With full coverage there was no difference in landing between susceptible and resistant mosquito strains across all comparisons, with a landing protection of 57.6% (95% CI 50.3–63.8) and 69.7% (95% CI 61.9–75.9) for resistant and susceptible mosquito strains respectively (Fig 4A). Treated clothing gave significant landing protection when compared to the control clothing for both resistant and susceptible strains (p<0.0001).

Fig 4.

Protection (%) against (a) landing, full coverage treated (FCT) material, (b) landing, partial coverage treated (PCT) material and (c) biting, partial coverage treated (PCT) material with permethrin resistant (R) and susceptible (S) mosquito strains. Clothing protection was evaluated through comparison with the bare arm control and untreated control material. Whiskers correspond to 95% confidence intervals.

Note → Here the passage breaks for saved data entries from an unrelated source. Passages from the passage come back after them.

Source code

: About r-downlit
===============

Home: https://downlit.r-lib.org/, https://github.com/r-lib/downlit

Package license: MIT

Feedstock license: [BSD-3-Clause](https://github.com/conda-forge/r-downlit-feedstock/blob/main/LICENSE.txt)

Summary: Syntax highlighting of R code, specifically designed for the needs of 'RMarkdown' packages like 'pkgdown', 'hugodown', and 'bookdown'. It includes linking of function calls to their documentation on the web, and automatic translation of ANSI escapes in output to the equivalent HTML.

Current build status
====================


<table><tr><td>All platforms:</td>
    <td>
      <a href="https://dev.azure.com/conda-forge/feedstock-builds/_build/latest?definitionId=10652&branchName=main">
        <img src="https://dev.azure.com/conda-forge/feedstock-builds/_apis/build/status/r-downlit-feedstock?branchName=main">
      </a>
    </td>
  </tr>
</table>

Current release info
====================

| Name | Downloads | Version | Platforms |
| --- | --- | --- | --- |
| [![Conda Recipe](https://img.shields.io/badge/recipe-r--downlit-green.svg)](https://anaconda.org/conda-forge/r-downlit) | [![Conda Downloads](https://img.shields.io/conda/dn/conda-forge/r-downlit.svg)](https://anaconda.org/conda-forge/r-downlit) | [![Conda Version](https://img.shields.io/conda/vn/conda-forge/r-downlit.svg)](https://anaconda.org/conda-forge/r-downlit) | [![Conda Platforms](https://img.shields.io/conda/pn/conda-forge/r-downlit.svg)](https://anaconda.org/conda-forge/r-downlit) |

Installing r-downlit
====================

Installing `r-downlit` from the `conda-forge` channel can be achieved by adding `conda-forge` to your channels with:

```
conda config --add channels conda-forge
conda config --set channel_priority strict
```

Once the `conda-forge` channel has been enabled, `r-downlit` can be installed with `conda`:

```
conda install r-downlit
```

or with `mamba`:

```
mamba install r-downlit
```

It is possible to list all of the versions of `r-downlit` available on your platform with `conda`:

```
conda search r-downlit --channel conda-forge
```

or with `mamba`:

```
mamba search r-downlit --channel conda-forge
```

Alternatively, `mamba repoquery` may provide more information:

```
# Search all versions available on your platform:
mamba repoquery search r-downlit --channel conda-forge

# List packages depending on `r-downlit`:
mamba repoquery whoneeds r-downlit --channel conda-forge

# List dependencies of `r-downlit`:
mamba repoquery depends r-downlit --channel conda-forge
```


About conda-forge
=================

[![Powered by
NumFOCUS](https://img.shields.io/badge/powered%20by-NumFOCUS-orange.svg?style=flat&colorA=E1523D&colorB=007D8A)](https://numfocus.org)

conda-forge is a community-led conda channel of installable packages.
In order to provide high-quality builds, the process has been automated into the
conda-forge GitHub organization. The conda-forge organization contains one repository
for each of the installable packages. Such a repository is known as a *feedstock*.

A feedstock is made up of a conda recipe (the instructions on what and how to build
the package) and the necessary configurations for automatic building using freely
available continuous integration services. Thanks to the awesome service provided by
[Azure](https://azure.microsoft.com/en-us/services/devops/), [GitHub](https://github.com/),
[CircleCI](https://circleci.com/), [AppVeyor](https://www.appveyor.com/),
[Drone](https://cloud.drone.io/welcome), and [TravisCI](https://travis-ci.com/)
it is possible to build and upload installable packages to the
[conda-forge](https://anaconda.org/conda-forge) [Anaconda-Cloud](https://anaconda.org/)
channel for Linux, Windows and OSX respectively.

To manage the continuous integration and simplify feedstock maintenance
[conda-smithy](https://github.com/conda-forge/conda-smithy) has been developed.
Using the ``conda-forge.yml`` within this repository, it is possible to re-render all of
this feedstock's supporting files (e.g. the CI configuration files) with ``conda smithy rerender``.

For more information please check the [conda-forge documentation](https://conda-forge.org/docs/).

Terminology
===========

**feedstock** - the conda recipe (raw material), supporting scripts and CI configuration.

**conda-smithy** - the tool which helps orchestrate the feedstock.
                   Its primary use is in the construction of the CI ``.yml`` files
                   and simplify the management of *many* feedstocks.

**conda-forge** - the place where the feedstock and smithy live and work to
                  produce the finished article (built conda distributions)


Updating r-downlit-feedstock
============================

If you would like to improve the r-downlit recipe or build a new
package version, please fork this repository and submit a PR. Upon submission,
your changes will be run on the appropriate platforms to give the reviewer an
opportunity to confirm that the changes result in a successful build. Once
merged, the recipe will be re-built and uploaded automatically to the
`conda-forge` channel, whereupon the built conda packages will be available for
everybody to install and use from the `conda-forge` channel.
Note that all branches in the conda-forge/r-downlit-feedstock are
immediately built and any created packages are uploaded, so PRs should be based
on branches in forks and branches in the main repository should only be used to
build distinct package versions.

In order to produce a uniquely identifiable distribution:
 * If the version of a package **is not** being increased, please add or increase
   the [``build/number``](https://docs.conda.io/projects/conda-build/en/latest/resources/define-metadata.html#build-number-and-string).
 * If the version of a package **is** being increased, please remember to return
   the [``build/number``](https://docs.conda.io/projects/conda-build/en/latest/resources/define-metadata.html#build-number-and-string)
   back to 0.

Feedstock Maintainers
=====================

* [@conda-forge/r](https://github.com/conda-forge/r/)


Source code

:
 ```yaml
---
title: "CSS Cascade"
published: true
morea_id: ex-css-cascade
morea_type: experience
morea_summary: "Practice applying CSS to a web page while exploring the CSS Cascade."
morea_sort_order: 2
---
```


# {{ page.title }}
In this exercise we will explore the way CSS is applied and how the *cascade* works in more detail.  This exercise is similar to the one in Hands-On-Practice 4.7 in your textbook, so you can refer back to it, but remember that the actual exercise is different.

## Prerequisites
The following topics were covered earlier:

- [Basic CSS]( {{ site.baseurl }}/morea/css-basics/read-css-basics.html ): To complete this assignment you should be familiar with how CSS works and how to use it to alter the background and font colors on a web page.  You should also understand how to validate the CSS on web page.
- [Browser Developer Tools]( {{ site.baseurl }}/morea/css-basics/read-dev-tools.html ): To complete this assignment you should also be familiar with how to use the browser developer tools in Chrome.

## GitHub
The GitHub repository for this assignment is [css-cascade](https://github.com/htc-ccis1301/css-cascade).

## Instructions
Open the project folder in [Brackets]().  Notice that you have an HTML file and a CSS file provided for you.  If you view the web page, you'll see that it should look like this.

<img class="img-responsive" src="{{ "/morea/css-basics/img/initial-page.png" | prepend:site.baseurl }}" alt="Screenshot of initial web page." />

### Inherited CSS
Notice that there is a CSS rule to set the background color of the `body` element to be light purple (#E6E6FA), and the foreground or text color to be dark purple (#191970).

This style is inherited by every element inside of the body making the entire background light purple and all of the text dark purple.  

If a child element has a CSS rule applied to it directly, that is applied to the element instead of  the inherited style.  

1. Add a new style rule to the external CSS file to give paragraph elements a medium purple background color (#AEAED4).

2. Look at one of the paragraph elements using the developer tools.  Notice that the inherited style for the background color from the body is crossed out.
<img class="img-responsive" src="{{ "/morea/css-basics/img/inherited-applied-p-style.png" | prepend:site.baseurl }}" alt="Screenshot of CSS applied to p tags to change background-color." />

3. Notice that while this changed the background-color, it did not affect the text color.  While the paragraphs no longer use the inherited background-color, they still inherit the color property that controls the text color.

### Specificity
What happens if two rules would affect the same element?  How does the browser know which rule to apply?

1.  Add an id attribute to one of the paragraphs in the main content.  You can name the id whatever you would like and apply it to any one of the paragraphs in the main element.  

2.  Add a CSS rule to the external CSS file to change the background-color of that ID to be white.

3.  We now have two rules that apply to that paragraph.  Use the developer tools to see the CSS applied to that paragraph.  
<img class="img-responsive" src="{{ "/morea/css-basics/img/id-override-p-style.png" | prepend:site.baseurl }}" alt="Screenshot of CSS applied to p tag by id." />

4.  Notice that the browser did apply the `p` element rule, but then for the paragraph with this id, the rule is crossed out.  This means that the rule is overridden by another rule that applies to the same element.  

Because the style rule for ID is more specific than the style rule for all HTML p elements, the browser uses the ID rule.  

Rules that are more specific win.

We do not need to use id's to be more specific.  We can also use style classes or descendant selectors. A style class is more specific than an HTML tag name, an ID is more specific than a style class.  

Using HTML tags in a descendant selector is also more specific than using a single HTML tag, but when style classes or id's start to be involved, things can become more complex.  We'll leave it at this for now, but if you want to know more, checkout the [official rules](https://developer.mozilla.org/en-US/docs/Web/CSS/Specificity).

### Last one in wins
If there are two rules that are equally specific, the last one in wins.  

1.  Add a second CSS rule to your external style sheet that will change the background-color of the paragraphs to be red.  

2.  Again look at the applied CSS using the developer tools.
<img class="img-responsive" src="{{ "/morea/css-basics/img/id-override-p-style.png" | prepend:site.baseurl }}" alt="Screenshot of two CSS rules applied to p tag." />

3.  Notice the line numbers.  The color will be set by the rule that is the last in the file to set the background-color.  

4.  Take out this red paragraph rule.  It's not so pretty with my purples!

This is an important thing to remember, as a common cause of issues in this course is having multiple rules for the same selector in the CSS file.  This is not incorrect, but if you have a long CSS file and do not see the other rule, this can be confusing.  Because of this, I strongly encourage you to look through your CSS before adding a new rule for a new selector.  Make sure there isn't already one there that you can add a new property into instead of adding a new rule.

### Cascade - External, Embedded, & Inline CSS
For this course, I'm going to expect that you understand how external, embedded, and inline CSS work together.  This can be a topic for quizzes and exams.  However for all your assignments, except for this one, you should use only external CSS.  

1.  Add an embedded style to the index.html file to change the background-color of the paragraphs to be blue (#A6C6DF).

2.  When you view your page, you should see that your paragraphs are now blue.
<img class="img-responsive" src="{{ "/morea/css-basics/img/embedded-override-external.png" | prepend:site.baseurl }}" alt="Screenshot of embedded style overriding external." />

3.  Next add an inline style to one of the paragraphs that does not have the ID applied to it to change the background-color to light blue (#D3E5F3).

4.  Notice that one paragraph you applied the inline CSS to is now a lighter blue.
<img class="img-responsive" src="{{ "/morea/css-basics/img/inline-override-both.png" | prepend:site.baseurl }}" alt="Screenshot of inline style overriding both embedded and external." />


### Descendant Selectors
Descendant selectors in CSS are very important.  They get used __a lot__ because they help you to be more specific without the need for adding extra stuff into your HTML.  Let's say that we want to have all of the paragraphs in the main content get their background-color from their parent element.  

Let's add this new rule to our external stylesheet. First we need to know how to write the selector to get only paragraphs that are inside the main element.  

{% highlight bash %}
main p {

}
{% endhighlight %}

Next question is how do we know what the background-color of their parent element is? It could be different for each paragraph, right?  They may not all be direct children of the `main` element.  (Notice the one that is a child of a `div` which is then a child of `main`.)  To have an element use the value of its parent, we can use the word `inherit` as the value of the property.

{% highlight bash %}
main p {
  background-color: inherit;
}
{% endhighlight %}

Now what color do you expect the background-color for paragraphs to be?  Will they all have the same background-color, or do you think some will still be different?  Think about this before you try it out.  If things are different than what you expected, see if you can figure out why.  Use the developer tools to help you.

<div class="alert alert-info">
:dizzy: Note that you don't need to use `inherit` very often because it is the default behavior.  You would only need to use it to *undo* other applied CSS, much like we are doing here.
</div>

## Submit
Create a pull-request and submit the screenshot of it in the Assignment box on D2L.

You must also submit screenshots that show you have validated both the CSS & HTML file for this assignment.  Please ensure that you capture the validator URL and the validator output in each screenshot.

For partial coverage, protection against landing on the uncovered portion of the arm was greatest when the arm was partially covered with untreated control clothing with 29.4% protection (95% CI 22.0–36.4) for the resistant strain and 26.7% protection (95% CI 20.7–32.5) for the susceptible strain (Fig 4B). Landing protection on the uncovered portion of the arm decreased for both resistant and susceptible strains when the arm was partially covered with treated clothing, with a negative protection of -18.9% (95% CI -13.6–24.6) and -29.0% (95% CI -21.1–37.3) (Fig 4B).

For the covered portion of the arm, the control sleeve provided 82.6% (95% CI 75.4–87.2) and 85.0% (95% CI 78.2–89.5) protection for resistance and susceptible strains when compared to the bare arm control. Treated clothing provided the greatest landing protection, with 92.3% (95% CI 76.6–97.7) for the resistant strain and 82.8% (95% CI 67.9–80.6) for the susceptible strain (Fig 4B). A significant difference was found between resistant and susceptible strains for landing on the arm only (p<0.0001) (Fig 4B).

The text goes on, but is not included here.